We therefore have two conflicting inclinations, possibly instincts, within us: the inclination to kill, and the inclination to act in cooperation, even to rescue. Killing within our group is forbidden, except when a criminal act is performed towards a member or members of our own group, and we invent laws to regulate this. In the ten commandments, the injunction is "thou shalt not murder"; it does not say 'thou shalt not kill'. Killing outside the group is not only permitted, but when young people in funny clothes called uniforms kill enemies of another group who perhaps wear funny clothes of a different color, they get medals for it. Murder is forbidden killing. Killing is permitted murder.

The focus of genocide prevention is hence outlined: it is all about fostering the human instinct to defend or even rescue other humans, even outside our own group. This can be done, the explanation continues, only if we acknowledge that genocide is part of human history and as such can be repeated even if we can find some unprecedented features in a particular tragedy. For example,

the Holocaust was the most extreme form of the pathology we call Mass Atrocities, and which of course include genocide. In what sense was it the most extreme form of genocide known to us to date? Because there, for the first time in recorded history, a decision was arrived at by a major political entity – the German Reich's leadership – to murder every single person they defined as being Jewish, if they could, all over the world. Also, this came from the very center of 'civilized', modern, society, not from its margins, or from outside it. For the first time in history, mass murder was industrialized, and its cost effectiveness was taken into account. Also, it was a purely ideological, non-pragmatic mass murder, generally standing in contradiction to economic and other practical interests of the perpetrators.

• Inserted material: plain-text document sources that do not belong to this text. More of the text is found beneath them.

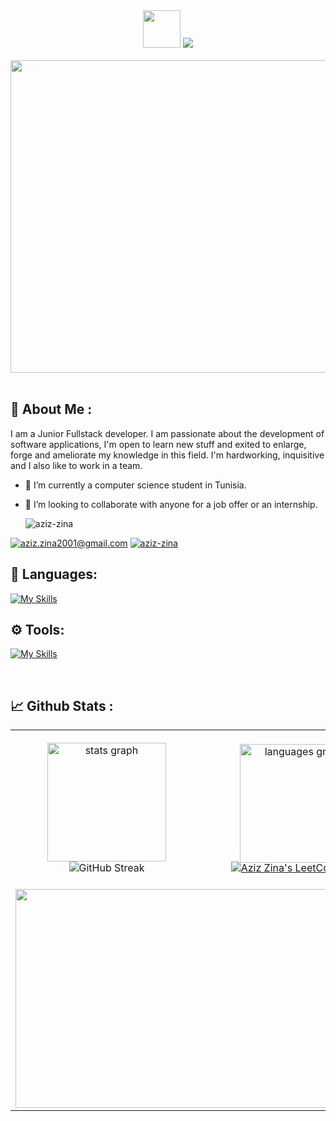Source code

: 
<div align="center">
  <img src="https://media.giphy.com/media/hvRJCLFzcasrR4ia7z/giphy.gif" width="60px"/>
  <img src="https://readme-typing-svg.herokuapp.com/?lines=Hello,+I'm+Aziz+Zina+!&center=true&size=30">
</div>

<br>
<div align="center">
  <img src="https://github.com/Anmol-Baranwal/Cool-GIFs-For-GitHub/assets/74038190/7d484dc9-68a9-4ee6-a767-aea59035c12d" width="900" height="500"/>
</div>  
<br>

## 👤 About Me :
I am a Junior Fullstack developer. I am passionate about the development of software applications, I'm open to learn new stuff and exited to enlarge, forge and ameliorate my knowledge in this field. I'm hardworking, inquisitive and I also like to work in a team. 
- 🔭 I’m currently a computer science student in Tunisia.  
- 🤝 I’m looking to collaborate with anyone for a job offer or an internship.

  <img src="https://komarev.com/ghpvc/?username=aziz-zina&style=for-the-badge" alt="aziz-zina" />
<a href="mailto: aziz.zina2001@gmail.com" target="blank"><img src="https://img.shields.io/badge/Gmail-D14836?style=for-the-badge&logo=gmail&logoColor=white" alt="aziz.zina2001@gmail.com" /></a>
<a href="https://www.linkedin.com/in/aziz-zina/" target="blank"><img src="https://img.shields.io/badge/LinkedIn-2b5bcc?style=for-the-badge&logo=LinkedIn&logoColor=white" alt="aziz-zina" /></a>
  <br>
  

## 🚀 Languages:

[![My Skills](https://skillicons.dev/icons?i=js,html,css,c,py,php,java,typescript,angular,nodejs,express,spring,mongodb,postgres,androidstudio)](https://skillicons.dev)

## ⚙️ Tools:
[![My Skills](https://skillicons.dev/icons?i=git,github,bitbucket,docker,postman)](https://skillicons.dev)

<br>


## 📈 Github Stats :
<table align="center">
<tr border="none">
<td width="50%" align="center">
  
  <img src="https://github-readme-stats.vercel.app/api?username=aziz-zina&hide_title=false&hide_rank=false&show_icons=true&include_all_commits=true&count_private=true&card_width=370&disable_animations=false&theme=dark&locale=en&hide_border=false" height="190" alt="stats graph"  />
  <br>
  <img src="https://streak-stats.demolab.com?user=aziz-zina&theme=dark" alt="GitHub Streak"/>
</td>

<td width="50%" align="center">
  <br>
  <img style="margin-bottom: -20px;" src="https://github-readme-stats.vercel.app/api/top-langs?username=aziz-zina&locale=en&hide_title=false&layout=compact&card_width=370&langs_count=5&theme=dark&hide_border=false" height="190" alt="languages graph"  />
  <br>
  <div align="center" style="border: 2px solid white;">
    
  [![Aziz Zina's LeetCode Stats](https://leetcode-stats.vercel.app/api?username=aziz-zina&theme=Dark)](https://github.com/JeremyTsaii/leetcode-stats)
  </div>
  
  </td>
</tr>
<tr>
  <td colspan="2" align="center">
      <img height="350px" width="600px" src="https://github-readme-activity-graph.vercel.app/graph?username=aziz-zina&theme=github-compact&radius=8&area=true">
  </td>
</tr>
</table>

<br clear="both">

It was not the number of the victims, the proportion of the victims compared to the total number of Jews, or the sadism and brutality with which it was conducted, but the structural elements that made it what it was.

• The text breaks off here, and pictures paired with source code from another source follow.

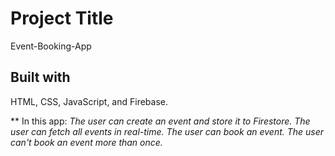 # Project Title
Event-Booking-App

## Built with
HTML, CSS, JavaScript, and Firebase.


** In this app:
*The user can create an event and store it to Firestore.*
*The user can fetch all events in real-time.*
*The user can book an event.*
*The user can't book an event more than once.*

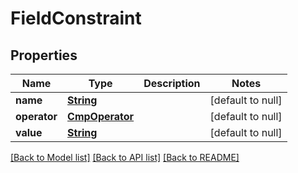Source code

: # FieldConstraint
## Properties

Name | Type | Description | Notes
------------ | ------------- | ------------- | -------------
**name** | [**String**](string.md) |  | [default to null]
**operator** | [**CmpOperator**](CmpOperator.md) |  | [default to null]
**value** | [**String**](string.md) |  | [default to null]

[[Back to Model list]](../README.md#documentation-for-models) [[Back to API list]](../README.md#documentation-for-api-endpoints) [[Back to README]](../README.md)

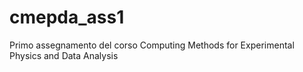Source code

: # cmepda_ass1
Primo assegnamento del corso Computing Methods for Experimental Physics and Data Analysis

But the Holocaust, for how extreme it was, is not unique in that it can be repeated, perhaps in different forms, as in the form of politicide in the case of the Ukrainan kulakis or in the Rwanda tragedy. These all are Mass Atrocities and the international community should no more hide behind the uncertainty of definitions when it comes to preventing, stopping them or building conciliation patterns afterwards. It has already acknowledged the need for prevention by establishing the Responsibility to Protect (duty to defend populations from mass crimes and aggressions) in Sudan on May 27, 2008, and a board called as Global Action Against Mass Atrocity Crimes (GAAMAC) in a recent meeting in Costa Rica.

Now, Bauer concludes, it is time the international community really started making its members aware of the importance of complying with these rules, making strongly the case it is done even when they put forward self-interest reasons for not abiding of their responsibilities. Statesmen should closely cooperate with scholars and experts to this purpose. This is necessary 


because without moral outrage and deep moral convictions we are nothing but scoundrels without conscience. But without a constant reality check that will make us understand the politics of this world, we will be fools. To quote Barbara Harff again: what we need is 'theory-based practicality'

And at the height of this combined effort by the art of politics and the power of knowledge there should be a sound philosophy: The great French philosopher, Rene Descartes, said – so goes Professor Bauer’s reasoning - 'I think, therefore I am' (cogito ergo sum). I would suggest we adopt the principle of 'I struggle, therefore I am'. If we struggle for a slightly better world – for there will never be good world, but there may possibly be one with a slight improvement – we will succeed. We must not stop struggling; it is worth a lifetime's effort”.